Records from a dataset
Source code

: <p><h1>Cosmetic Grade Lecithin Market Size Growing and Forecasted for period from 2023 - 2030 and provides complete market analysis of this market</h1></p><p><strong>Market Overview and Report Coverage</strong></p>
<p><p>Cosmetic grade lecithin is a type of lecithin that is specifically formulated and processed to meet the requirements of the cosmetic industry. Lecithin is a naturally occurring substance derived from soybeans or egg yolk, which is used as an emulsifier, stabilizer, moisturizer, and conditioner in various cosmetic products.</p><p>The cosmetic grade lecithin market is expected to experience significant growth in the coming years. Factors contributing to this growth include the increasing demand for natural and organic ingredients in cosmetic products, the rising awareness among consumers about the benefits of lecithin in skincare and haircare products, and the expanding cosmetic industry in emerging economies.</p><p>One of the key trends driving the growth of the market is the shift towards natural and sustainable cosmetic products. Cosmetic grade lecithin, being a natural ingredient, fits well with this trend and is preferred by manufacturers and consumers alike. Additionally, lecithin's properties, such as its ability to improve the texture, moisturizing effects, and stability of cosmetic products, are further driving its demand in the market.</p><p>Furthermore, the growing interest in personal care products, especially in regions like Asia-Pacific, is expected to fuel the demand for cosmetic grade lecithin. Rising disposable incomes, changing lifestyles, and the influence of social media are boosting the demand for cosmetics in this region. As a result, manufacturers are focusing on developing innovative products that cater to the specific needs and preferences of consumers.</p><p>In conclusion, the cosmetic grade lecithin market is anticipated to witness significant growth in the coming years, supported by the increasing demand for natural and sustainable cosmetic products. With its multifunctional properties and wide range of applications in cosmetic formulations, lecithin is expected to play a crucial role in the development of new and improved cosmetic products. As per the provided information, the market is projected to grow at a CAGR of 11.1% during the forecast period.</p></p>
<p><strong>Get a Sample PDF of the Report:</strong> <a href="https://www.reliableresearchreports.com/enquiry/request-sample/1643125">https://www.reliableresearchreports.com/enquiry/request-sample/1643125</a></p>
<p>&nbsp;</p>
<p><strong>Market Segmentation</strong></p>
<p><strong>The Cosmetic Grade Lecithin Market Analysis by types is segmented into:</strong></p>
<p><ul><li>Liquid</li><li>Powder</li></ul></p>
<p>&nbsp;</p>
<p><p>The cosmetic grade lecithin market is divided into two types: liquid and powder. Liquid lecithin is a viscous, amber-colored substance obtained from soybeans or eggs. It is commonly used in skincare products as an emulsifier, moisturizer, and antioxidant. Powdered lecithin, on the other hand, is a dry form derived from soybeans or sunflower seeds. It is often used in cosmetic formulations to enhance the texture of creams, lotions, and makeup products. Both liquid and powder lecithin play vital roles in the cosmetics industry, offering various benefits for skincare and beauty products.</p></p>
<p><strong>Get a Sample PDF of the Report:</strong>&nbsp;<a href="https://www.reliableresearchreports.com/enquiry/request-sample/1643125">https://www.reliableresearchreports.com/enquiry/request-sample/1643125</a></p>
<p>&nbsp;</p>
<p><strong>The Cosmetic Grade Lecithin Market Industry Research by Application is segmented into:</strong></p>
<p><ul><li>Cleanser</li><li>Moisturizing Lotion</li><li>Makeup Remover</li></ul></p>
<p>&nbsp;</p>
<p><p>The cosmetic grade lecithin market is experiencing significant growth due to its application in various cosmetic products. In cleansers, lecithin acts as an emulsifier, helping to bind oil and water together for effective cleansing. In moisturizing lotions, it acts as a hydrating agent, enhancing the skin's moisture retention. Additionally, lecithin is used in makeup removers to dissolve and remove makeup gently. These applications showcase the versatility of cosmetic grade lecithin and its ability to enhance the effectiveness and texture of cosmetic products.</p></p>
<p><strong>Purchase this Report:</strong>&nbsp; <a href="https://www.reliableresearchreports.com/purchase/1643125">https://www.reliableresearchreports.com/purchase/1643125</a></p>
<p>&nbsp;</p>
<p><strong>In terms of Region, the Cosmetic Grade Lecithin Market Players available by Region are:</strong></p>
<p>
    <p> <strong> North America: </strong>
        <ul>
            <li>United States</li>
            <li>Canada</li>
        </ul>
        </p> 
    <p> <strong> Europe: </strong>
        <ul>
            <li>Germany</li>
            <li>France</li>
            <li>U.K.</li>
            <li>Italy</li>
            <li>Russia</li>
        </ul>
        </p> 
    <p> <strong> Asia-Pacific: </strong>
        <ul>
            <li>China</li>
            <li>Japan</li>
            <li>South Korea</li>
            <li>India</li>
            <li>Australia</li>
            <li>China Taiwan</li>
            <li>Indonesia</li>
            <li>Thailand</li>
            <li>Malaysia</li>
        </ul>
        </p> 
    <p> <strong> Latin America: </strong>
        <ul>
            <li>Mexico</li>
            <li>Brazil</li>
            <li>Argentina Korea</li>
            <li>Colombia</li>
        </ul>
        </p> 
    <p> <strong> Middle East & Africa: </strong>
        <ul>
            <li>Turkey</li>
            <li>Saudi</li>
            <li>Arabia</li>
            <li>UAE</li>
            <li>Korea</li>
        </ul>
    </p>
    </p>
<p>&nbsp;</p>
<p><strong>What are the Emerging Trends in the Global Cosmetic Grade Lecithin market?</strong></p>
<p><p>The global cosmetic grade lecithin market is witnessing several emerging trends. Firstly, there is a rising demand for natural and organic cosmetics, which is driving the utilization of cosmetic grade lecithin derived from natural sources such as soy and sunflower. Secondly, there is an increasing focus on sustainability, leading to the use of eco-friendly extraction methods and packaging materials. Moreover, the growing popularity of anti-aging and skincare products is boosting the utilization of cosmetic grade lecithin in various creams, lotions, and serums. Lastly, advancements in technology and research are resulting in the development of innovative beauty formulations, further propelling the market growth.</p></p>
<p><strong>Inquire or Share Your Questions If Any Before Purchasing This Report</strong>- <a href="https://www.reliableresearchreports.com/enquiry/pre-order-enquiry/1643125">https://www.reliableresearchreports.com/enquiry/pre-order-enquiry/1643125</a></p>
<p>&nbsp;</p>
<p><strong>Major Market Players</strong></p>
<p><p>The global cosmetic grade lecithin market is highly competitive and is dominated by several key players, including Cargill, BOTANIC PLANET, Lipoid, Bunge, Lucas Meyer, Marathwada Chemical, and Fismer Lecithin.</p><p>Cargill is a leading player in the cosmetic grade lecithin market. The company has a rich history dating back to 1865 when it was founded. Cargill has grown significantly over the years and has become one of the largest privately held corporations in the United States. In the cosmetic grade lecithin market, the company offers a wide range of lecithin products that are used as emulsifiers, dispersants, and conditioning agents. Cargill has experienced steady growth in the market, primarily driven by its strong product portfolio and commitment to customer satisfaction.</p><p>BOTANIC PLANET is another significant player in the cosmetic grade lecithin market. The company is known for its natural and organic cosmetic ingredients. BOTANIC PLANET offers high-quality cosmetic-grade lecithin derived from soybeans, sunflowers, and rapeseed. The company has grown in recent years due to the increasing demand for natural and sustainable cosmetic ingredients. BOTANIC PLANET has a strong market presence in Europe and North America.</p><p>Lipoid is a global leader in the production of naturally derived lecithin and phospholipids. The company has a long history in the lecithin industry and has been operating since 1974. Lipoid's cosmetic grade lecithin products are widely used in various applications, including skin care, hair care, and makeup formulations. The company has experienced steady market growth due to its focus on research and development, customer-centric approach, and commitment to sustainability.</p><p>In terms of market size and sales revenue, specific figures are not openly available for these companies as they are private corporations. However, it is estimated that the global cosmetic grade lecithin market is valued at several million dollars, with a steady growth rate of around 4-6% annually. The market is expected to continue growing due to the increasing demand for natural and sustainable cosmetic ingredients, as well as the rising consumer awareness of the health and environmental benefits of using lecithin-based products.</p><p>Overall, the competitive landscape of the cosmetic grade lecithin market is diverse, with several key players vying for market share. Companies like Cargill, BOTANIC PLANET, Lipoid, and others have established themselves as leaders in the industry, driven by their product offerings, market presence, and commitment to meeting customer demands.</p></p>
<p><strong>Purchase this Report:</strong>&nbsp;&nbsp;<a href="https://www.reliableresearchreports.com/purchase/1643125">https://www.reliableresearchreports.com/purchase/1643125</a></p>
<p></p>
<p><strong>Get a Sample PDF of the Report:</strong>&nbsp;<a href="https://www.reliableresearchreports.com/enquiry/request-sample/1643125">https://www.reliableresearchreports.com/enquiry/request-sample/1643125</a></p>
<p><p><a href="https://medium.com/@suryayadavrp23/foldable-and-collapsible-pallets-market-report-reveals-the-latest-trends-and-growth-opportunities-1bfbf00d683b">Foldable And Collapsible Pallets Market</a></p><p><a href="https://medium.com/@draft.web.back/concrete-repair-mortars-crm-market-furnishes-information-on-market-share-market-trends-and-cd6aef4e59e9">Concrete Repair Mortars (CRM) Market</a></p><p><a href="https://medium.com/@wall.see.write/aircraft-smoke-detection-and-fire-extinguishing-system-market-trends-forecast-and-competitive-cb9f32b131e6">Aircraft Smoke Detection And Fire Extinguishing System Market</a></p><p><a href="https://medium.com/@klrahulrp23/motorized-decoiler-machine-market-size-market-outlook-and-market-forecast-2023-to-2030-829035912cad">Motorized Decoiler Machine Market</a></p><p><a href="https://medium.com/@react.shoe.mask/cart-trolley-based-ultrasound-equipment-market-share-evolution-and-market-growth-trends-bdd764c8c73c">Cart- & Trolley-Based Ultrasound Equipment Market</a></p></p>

◆ **Task instructions**:
Look above for the line containing "<p><strong>The Cosmetic Grade Lecithin Market Analysis". Output from there through the line containing "<p> <strong> Europe: </strong>", exactly and inclusively.

◆ **Answer space**:
<p><strong>The Cosmetic Grade Lecithin Market Analysis by types is segmented into:</strong></p>
<p><ul><li>Liquid</li><li>Powder</li></ul></p>
<p>&nbsp;</p>
<p><p>The cosmetic grade lecithin market is divided into two types: liquid and powder. Liquid lecithin is a viscous, amber-colored substance obtained from soybeans or eggs. It is commonly used in skincare products as an emulsifier, moisturizer, and antioxidant. Powdered lecithin, on the other hand, is a dry form derived from soybeans or sunflower seeds. It is often used in cosmetic formulations to enhance the texture of creams, lotions, and makeup products. Both liquid and powder lecithin play vital roles in the cosmetics industry, offering various benefits for skincare and beauty products.</p></p>
<p><strong>Get a Sample PDF of the Report:</strong>&nbsp;<a href="https://www.reliableresearchreports.com/enquiry/request-sample/1643125">https://www.reliableresearchreports.com/enquiry/request-sample/1643125</a></p>
<p>&nbsp;</p>
<p><strong>The Cosmetic Grade Lecithin Market Industry Research by Application is segmented into:</strong></p>
<p><ul><li>Cleanser</li><li>Moisturizing Lotion</li><li>Makeup Remover</li></ul></p>
<p>&nbsp;</p>
<p><p>The cosmetic grade lecithin market is experiencing significant growth due to its application in various cosmetic products. In cleansers, lecithin acts as an emulsifier, helping to bind oil and water together for effective cleansing. In moisturizing lotions, it acts as a hydrating agent, enhancing the skin's moisture retention. Additionally, lecithin is used in makeup removers to dissolve and remove makeup gently. These applications showcase the versatility of cosmetic grade lecithin and its ability to enhance the effectiveness and texture of cosmetic products.</p></p>
<p><strong>Purchase this Report:</strong>&nbsp; <a href="https://www.reliableresearchreports.com/purchase/1643125">https://www.reliableresearchreports.com/purchase/1643125</a></p>
<p>&nbsp;</p>
<p><strong>In terms of Region, the Cosmetic Grade Lecithin Market Players available by Region are:</strong></p>
<p>
    <p> <strong> North America: </strong>
        <ul>
            <li>United States</li>
            <li>Canada</li>
        </ul>
        </p> 
    <p> <strong> Europe: </strong>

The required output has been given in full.